- Opening Delimiter -

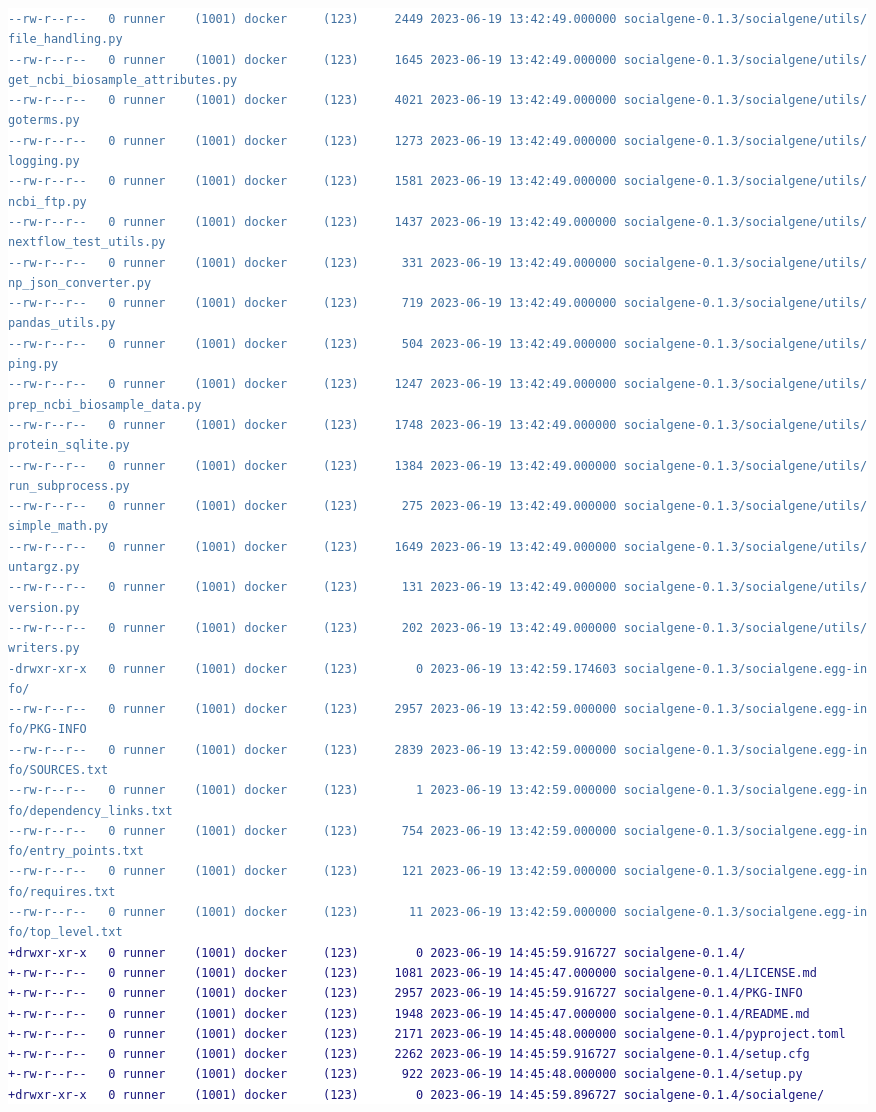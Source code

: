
 ```diff
--rw-r--r--   0 runner    (1001) docker     (123)     2449 2023-06-19 13:42:49.000000 socialgene-0.1.3/socialgene/utils/file_handling.py
--rw-r--r--   0 runner    (1001) docker     (123)     1645 2023-06-19 13:42:49.000000 socialgene-0.1.3/socialgene/utils/get_ncbi_biosample_attributes.py
--rw-r--r--   0 runner    (1001) docker     (123)     4021 2023-06-19 13:42:49.000000 socialgene-0.1.3/socialgene/utils/goterms.py
--rw-r--r--   0 runner    (1001) docker     (123)     1273 2023-06-19 13:42:49.000000 socialgene-0.1.3/socialgene/utils/logging.py
--rw-r--r--   0 runner    (1001) docker     (123)     1581 2023-06-19 13:42:49.000000 socialgene-0.1.3/socialgene/utils/ncbi_ftp.py
--rw-r--r--   0 runner    (1001) docker     (123)     1437 2023-06-19 13:42:49.000000 socialgene-0.1.3/socialgene/utils/nextflow_test_utils.py
--rw-r--r--   0 runner    (1001) docker     (123)      331 2023-06-19 13:42:49.000000 socialgene-0.1.3/socialgene/utils/np_json_converter.py
--rw-r--r--   0 runner    (1001) docker     (123)      719 2023-06-19 13:42:49.000000 socialgene-0.1.3/socialgene/utils/pandas_utils.py
--rw-r--r--   0 runner    (1001) docker     (123)      504 2023-06-19 13:42:49.000000 socialgene-0.1.3/socialgene/utils/ping.py
--rw-r--r--   0 runner    (1001) docker     (123)     1247 2023-06-19 13:42:49.000000 socialgene-0.1.3/socialgene/utils/prep_ncbi_biosample_data.py
--rw-r--r--   0 runner    (1001) docker     (123)     1748 2023-06-19 13:42:49.000000 socialgene-0.1.3/socialgene/utils/protein_sqlite.py
--rw-r--r--   0 runner    (1001) docker     (123)     1384 2023-06-19 13:42:49.000000 socialgene-0.1.3/socialgene/utils/run_subprocess.py
--rw-r--r--   0 runner    (1001) docker     (123)      275 2023-06-19 13:42:49.000000 socialgene-0.1.3/socialgene/utils/simple_math.py
--rw-r--r--   0 runner    (1001) docker     (123)     1649 2023-06-19 13:42:49.000000 socialgene-0.1.3/socialgene/utils/untargz.py
--rw-r--r--   0 runner    (1001) docker     (123)      131 2023-06-19 13:42:49.000000 socialgene-0.1.3/socialgene/utils/version.py
--rw-r--r--   0 runner    (1001) docker     (123)      202 2023-06-19 13:42:49.000000 socialgene-0.1.3/socialgene/utils/writers.py
-drwxr-xr-x   0 runner    (1001) docker     (123)        0 2023-06-19 13:42:59.174603 socialgene-0.1.3/socialgene.egg-info/
--rw-r--r--   0 runner    (1001) docker     (123)     2957 2023-06-19 13:42:59.000000 socialgene-0.1.3/socialgene.egg-info/PKG-INFO
--rw-r--r--   0 runner    (1001) docker     (123)     2839 2023-06-19 13:42:59.000000 socialgene-0.1.3/socialgene.egg-info/SOURCES.txt
--rw-r--r--   0 runner    (1001) docker     (123)        1 2023-06-19 13:42:59.000000 socialgene-0.1.3/socialgene.egg-info/dependency_links.txt
--rw-r--r--   0 runner    (1001) docker     (123)      754 2023-06-19 13:42:59.000000 socialgene-0.1.3/socialgene.egg-info/entry_points.txt
--rw-r--r--   0 runner    (1001) docker     (123)      121 2023-06-19 13:42:59.000000 socialgene-0.1.3/socialgene.egg-info/requires.txt
--rw-r--r--   0 runner    (1001) docker     (123)       11 2023-06-19 13:42:59.000000 socialgene-0.1.3/socialgene.egg-info/top_level.txt
+drwxr-xr-x   0 runner    (1001) docker     (123)        0 2023-06-19 14:45:59.916727 socialgene-0.1.4/
+-rw-r--r--   0 runner    (1001) docker     (123)     1081 2023-06-19 14:45:47.000000 socialgene-0.1.4/LICENSE.md
+-rw-r--r--   0 runner    (1001) docker     (123)     2957 2023-06-19 14:45:59.916727 socialgene-0.1.4/PKG-INFO
+-rw-r--r--   0 runner    (1001) docker     (123)     1948 2023-06-19 14:45:47.000000 socialgene-0.1.4/README.md
+-rw-r--r--   0 runner    (1001) docker     (123)     2171 2023-06-19 14:45:48.000000 socialgene-0.1.4/pyproject.toml
+-rw-r--r--   0 runner    (1001) docker     (123)     2262 2023-06-19 14:45:59.916727 socialgene-0.1.4/setup.cfg
+-rw-r--r--   0 runner    (1001) docker     (123)      922 2023-06-19 14:45:48.000000 socialgene-0.1.4/setup.py
+drwxr-xr-x   0 runner    (1001) docker     (123)        0 2023-06-19 14:45:59.896727 socialgene-0.1.4/socialgene/
```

- Closing Delimiter -

* Work request: Retype all the records exactly and keep out every picture.

* Answer to this exercise:
Source code

:
 ```diff
--rw-r--r--   0 runner    (1001) docker     (123)     2449 2023-06-19 13:42:49.000000 socialgene-0.1.3/socialgene/utils/file_handling.py
--rw-r--r--   0 runner    (1001) docker     (123)     1645 2023-06-19 13:42:49.000000 socialgene-0.1.3/socialgene/utils/get_ncbi_biosample_attributes.py
--rw-r--r--   0 runner    (1001) docker     (123)     4021 2023-06-19 13:42:49.000000 socialgene-0.1.3/socialgene/utils/goterms.py
--rw-r--r--   0 runner    (1001) docker     (123)     1273 2023-06-19 13:42:49.000000 socialgene-0.1.3/socialgene/utils/logging.py
--rw-r--r--   0 runner    (1001) docker     (123)     1581 2023-06-19 13:42:49.000000 socialgene-0.1.3/socialgene/utils/ncbi_ftp.py
--rw-r--r--   0 runner    (1001) docker     (123)     1437 2023-06-19 13:42:49.000000 socialgene-0.1.3/socialgene/utils/nextflow_test_utils.py
--rw-r--r--   0 runner    (1001) docker     (123)      331 2023-06-19 13:42:49.000000 socialgene-0.1.3/socialgene/utils/np_json_converter.py
--rw-r--r--   0 runner    (1001) docker     (123)      719 2023-06-19 13:42:49.000000 socialgene-0.1.3/socialgene/utils/pandas_utils.py
--rw-r--r--   0 runner    (1001) docker     (123)      504 2023-06-19 13:42:49.000000 socialgene-0.1.3/socialgene/utils/ping.py
--rw-r--r--   0 runner    (1001) docker     (123)     1247 2023-06-19 13:42:49.000000 socialgene-0.1.3/socialgene/utils/prep_ncbi_biosample_data.py
--rw-r--r--   0 runner    (1001) docker     (123)     1748 2023-06-19 13:42:49.000000 socialgene-0.1.3/socialgene/utils/protein_sqlite.py
--rw-r--r--   0 runner    (1001) docker     (123)     1384 2023-06-19 13:42:49.000000 socialgene-0.1.3/socialgene/utils/run_subprocess.py
--rw-r--r--   0 runner    (1001) docker     (123)      275 2023-06-19 13:42:49.000000 socialgene-0.1.3/socialgene/utils/simple_math.py
--rw-r--r--   0 runner    (1001) docker     (123)     1649 2023-06-19 13:42:49.000000 socialgene-0.1.3/socialgene/utils/untargz.py
--rw-r--r--   0 runner    (1001) docker     (123)      131 2023-06-19 13:42:49.000000 socialgene-0.1.3/socialgene/utils/version.py
--rw-r--r--   0 runner    (1001) docker     (123)      202 2023-06-19 13:42:49.000000 socialgene-0.1.3/socialgene/utils/writers.py
-drwxr-xr-x   0 runner    (1001) docker     (123)        0 2023-06-19 13:42:59.174603 socialgene-0.1.3/socialgene.egg-info/
--rw-r--r--   0 runner    (1001) docker     (123)     2957 2023-06-19 13:42:59.000000 socialgene-0.1.3/socialgene.egg-info/PKG-INFO
--rw-r--r--   0 runner    (1001) docker     (123)     2839 2023-06-19 13:42:59.000000 socialgene-0.1.3/socialgene.egg-info/SOURCES.txt
--rw-r--r--   0 runner    (1001) docker     (123)        1 2023-06-19 13:42:59.000000 socialgene-0.1.3/socialgene.egg-info/dependency_links.txt
--rw-r--r--   0 runner    (1001) docker     (123)      754 2023-06-19 13:42:59.000000 socialgene-0.1.3/socialgene.egg-info/entry_points.txt
--rw-r--r--   0 runner    (1001) docker     (123)      121 2023-06-19 13:42:59.000000 socialgene-0.1.3/socialgene.egg-info/requires.txt
--rw-r--r--   0 runner    (1001) docker     (123)       11 2023-06-19 13:42:59.000000 socialgene-0.1.3/socialgene.egg-info/top_level.txt
+drwxr-xr-x   0 runner    (1001) docker     (123)        0 2023-06-19 14:45:59.916727 socialgene-0.1.4/
+-rw-r--r--   0 runner    (1001) docker     (123)     1081 2023-06-19 14:45:47.000000 socialgene-0.1.4/LICENSE.md
+-rw-r--r--   0 runner    (1001) docker     (123)     2957 2023-06-19 14:45:59.916727 socialgene-0.1.4/PKG-INFO
+-rw-r--r--   0 runner    (1001) docker     (123)     1948 2023-06-19 14:45:47.000000 socialgene-0.1.4/README.md
+-rw-r--r--   0 runner    (1001) docker     (123)     2171 2023-06-19 14:45:48.000000 socialgene-0.1.4/pyproject.toml
+-rw-r--r--   0 runner    (1001) docker     (123)     2262 2023-06-19 14:45:59.916727 socialgene-0.1.4/setup.cfg
+-rw-r--r--   0 runner    (1001) docker     (123)      922 2023-06-19 14:45:48.000000 socialgene-0.1.4/setup.py
+drwxr-xr-x   0 runner    (1001) docker     (123)        0 2023-06-19 14:45:59.896727 socialgene-0.1.4/socialgene/
```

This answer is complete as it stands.